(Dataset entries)
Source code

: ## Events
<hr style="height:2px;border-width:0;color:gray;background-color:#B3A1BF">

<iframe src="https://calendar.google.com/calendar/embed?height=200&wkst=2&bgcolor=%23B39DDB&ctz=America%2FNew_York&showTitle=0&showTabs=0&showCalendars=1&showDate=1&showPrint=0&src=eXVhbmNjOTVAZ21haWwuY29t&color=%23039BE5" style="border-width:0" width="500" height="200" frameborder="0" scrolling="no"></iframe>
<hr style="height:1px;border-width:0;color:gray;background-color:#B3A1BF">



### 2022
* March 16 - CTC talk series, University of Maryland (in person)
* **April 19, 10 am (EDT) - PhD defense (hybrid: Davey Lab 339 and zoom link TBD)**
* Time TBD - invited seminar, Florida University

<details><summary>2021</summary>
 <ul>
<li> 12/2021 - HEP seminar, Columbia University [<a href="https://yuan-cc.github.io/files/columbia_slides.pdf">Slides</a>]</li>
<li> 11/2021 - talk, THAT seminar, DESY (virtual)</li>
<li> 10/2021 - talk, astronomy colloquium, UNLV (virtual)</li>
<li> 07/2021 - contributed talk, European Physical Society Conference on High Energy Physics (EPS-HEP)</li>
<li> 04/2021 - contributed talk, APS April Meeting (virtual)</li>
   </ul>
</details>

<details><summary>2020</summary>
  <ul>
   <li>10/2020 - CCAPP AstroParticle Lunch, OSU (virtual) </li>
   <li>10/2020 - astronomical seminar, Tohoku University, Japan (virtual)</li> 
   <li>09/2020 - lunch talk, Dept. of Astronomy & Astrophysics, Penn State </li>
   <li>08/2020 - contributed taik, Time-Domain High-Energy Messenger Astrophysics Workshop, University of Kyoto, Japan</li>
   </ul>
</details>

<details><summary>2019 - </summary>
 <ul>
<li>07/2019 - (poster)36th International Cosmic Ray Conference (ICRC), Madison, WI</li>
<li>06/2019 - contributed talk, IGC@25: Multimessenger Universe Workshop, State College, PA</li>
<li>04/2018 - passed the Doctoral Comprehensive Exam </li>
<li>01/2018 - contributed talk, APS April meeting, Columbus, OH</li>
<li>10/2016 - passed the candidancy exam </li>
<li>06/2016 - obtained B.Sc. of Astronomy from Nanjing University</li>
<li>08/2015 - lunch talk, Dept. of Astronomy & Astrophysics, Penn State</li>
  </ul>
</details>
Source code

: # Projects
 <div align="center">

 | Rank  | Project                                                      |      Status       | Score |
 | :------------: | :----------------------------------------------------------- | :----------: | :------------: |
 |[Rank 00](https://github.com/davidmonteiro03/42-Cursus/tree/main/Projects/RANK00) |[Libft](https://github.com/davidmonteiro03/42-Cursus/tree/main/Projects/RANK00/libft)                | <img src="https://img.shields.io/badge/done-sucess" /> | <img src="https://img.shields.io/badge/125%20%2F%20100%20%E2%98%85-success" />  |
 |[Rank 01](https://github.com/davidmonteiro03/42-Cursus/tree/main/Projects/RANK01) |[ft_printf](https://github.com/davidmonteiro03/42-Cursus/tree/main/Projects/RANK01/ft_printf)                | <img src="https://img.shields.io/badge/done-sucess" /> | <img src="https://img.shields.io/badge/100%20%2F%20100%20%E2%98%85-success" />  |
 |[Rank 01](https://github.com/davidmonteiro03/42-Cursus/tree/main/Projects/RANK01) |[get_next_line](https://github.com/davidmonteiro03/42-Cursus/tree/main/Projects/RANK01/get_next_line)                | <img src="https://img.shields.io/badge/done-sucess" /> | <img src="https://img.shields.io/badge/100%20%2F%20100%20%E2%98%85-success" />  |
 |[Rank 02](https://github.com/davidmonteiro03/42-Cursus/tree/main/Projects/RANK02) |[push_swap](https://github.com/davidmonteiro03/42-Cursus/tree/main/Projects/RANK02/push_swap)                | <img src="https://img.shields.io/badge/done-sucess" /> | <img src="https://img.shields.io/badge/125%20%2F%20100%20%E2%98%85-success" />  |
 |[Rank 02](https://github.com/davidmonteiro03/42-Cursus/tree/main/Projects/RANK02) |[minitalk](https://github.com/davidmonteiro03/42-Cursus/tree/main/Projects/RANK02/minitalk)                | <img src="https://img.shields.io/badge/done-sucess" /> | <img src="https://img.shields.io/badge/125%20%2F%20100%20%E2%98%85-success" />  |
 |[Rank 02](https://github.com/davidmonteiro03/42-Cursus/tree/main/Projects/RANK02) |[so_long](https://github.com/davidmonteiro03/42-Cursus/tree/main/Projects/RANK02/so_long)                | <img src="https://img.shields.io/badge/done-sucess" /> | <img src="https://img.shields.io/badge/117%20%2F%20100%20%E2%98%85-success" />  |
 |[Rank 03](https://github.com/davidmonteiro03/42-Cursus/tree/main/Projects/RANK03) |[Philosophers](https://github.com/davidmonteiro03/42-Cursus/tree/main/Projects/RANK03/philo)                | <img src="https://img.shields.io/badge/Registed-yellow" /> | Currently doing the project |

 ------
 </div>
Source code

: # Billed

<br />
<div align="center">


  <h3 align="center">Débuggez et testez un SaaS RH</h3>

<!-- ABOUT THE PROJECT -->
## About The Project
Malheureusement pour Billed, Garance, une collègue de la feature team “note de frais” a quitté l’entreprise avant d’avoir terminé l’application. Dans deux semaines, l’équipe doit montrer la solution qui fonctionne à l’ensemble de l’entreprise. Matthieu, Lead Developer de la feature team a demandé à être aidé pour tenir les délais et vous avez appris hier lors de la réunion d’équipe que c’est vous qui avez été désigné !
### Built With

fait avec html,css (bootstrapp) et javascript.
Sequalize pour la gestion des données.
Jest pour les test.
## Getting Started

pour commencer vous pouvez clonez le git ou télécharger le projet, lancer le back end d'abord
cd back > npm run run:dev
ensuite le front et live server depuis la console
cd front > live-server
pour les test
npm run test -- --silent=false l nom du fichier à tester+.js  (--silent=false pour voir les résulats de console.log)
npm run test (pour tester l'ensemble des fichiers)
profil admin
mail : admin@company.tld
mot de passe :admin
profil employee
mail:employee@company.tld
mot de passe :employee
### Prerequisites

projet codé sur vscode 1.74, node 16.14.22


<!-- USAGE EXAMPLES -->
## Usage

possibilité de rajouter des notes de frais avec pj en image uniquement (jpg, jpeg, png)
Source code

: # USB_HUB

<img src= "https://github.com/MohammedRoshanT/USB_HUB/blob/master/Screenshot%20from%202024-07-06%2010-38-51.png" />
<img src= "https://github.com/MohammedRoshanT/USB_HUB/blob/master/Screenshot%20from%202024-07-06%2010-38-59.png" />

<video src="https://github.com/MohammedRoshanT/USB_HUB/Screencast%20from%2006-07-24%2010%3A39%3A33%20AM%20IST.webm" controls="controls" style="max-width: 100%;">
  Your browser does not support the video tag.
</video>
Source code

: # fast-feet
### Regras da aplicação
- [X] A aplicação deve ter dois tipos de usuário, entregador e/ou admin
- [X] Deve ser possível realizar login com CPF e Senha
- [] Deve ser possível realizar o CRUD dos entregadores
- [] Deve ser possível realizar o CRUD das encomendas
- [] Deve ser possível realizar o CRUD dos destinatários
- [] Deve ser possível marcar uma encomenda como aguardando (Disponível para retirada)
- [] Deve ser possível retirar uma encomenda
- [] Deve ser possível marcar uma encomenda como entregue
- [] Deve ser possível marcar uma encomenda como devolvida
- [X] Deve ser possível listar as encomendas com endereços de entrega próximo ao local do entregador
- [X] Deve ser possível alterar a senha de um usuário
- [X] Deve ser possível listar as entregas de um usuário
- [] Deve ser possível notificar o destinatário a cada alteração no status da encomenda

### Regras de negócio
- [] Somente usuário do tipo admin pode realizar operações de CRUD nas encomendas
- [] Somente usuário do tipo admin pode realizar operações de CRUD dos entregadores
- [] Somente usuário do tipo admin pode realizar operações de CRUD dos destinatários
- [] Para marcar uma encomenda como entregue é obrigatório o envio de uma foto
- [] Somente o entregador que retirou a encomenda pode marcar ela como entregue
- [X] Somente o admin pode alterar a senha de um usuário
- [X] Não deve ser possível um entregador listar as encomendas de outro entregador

### Work instruction:
From the data, collect all lines where the string "virtual" appears.

### The completed task:
<li> 11/2021 - talk, THAT seminar, DESY (virtual)</li>
<li> 10/2021 - talk, astronomy colloquium, UNLV (virtual)</li>
<li> 04/2021 - contributed talk, APS April Meeting (virtual)</li>
   <li>10/2020 - CCAPP AstroParticle Lunch, OSU (virtual) </li>
   <li>10/2020 - astronomical seminar, Tohoku University, Japan (virtual)</li> 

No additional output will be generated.